What is the illegal wildlife trade?

How big is the problem, and who is involved?
06 March 2018

Interview with 

Paul De’Ornellas, Zoological Society of London

Share

When we talk about the illegal wildlife trade, what species are hit and why is it a problem? To find out, Georgia Mills went to ZSL London Zoo to meet with scientist Paul De’Ornellas, and come face to face with an animal in danger of extinction from the trade...

Paul - The illegal wildlife trade, it’s a sort of all encompassing term, but it’s looking at some of the issues around those species that are traded, either in whole or in part, and it’s associated with illegality, often associated with international organised crime networks. And it’s rapidly being recognised over the last years as being a really significant issue, not just for wildlife, although that’s obviously why and organisation like ZSL is engaged in it, but also around criminality, governance, lawlessness, undermining local people’s livelihood options and so on. I think that a recent UN assessment estimated that annually illegal wildlife trade accounts for anything up to 10 to 20 billion US Dollars per year, which puts it in the same league as things like narcotics, weapons, people trafficking and so on.

Georgia - We’re standing outside the tiger enclosure, can we go and have a look at the tigers?

Paul - We can indeed. I think the tigers are nestling on their hot rocks which, to be honest, I’m quite envious of today. Yeah, there they are stretched out one arm in the air.

Georgia - Oh yeah. They do not realise it’s snowing out outside do they?

Paul - No. I don’t think we’re going to move them from there.

Georgia - So these overgrown tabby cats, they’re absolutely beautiful. What would someone want an animal like this for in the context of the illegal wildlife trade?

Paul - To be honest, with tigers it’s almost any part of their body associated with traditional Chinese medicine and other tonics and so on, so bones, skin, even blood and other body parts which is a really major issue affecting them today.

Georgia - Oh God. That’s a tragedy really - they’re just so great all in one piece.

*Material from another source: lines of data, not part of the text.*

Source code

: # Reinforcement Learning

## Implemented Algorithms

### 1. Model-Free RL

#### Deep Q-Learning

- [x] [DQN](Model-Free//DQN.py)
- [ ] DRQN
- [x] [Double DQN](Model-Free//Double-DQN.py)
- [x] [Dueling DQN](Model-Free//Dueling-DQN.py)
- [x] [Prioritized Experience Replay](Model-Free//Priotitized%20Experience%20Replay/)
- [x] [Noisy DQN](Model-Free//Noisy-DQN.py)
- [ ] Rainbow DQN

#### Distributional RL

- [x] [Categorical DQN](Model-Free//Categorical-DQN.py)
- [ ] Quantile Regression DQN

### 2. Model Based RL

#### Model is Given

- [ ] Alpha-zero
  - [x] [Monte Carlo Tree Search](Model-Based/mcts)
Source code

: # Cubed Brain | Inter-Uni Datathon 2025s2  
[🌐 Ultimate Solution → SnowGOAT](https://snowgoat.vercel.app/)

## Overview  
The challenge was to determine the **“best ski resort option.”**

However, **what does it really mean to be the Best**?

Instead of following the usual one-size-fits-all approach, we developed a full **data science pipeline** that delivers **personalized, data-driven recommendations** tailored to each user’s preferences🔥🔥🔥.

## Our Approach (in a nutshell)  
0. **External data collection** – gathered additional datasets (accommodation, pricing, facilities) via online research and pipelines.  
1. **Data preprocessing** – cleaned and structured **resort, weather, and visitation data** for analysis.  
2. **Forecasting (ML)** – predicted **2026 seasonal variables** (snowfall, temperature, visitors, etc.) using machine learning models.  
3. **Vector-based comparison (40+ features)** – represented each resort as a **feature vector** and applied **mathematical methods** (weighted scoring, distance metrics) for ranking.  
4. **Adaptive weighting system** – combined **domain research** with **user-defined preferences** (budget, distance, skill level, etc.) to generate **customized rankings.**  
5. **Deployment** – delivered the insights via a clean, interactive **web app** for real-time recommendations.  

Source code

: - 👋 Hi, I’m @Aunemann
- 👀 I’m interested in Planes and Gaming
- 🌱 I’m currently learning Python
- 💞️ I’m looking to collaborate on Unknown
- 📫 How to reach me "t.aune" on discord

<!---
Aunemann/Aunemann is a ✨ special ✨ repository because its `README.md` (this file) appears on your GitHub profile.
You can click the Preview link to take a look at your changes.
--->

Paul - Indeed. It’s hard to put a figure on exact numbers but there’s probably less than 4,000 tigers in the wild at present. That’s gone down from substantially more than that so around about the turn of the 19th, 20th century so it really is imperative that we take action against trade that’s affecting these species or we’ll lose them forever.

Georgia - So these guys have their hot rock they’re resting on. We don’t have the luxury, we’re outside in the cold so shall we go in and warm up somewhere?

Paul - Sounds good.

Georgia - You mentioned earlier this is a massive industry. This isn’t someone just nicking eggs off a beach and eating them. This is like a huge thing so who are the key players involved here in each step of the process?

Paul - It’s a very complex picture. It does actually go all the way from people from rural communities who may be, willingly or not, implicated in the illegal wildlife trade. They may be poaching something and then selling it to middlemen who then pass it on to people further up - a sort of criminal network. It depends really on the product but if you’re looking, for example, something like ivory you’ll see middlemen sourcing them from a number of different locations before they then pass out via either airports or international ports, and then moving around the world. It’s actually incredibly flexible in making use of the criminal networks that ship and trade all sorts of other products as well.

Georgia - Now with us is a little - it looks like an anteater. It’s very furry and very sweet and I’m stroking it now. Not a real animal, it’s a fluffy cuddly one I should point out, but what is this and why am I cuddling this toy?

Paul - I can certainly answer the first part of the question, or try to - this is a pangolin. Species wise, it looks to me like a giant pangolin from Africa.

Georgia - You can identify the cuddly toy?

Paul - I’m being cautious, and no-one else can see it so I’m probably on safe ground. Apart from looking like a little dinosaur and generally being a pretty cool animal, it has the dubious distinction of having been the most heavily trafficked wild mammal in the world at present. For some species we talk about body parts representing two lions or fifty or a hundred elephants, for pangolins they’re traded in tons. Primarily, that’s for consumption in east and Southeast Asia, whether that’s for food or medicinal products.

Georgia - How do you move something of that scale?

Paul - For pangolins, what we’re seeing is, where the scales are often stripped off, put into big bags, and then shipped almost like any other good. And we come back to this idea of illegal wildlife trade or wildlife crime as being another crime.

For the criminals involved, it’s about making money from utilising a product and, unfortunately, these endangered species are the product and whilst it remains relatively low risk, and relatively high benefit then those sorts of criminal gangs are going to get involved. It’s our job and the job of the enforcement agents and others who are trying to protect these species, to try and alter that balance so that it becomes a high risk and lower gain opportunity for criminals and hopefully then they’ll move onto… well hopefully not engage in any criminal activity, but certainly move away from wildlife.

Georgia - Maybe they’ll just stick to theft - plain old theft.

Paul - Narcotics, that sort of thing. Things that don’t bother us.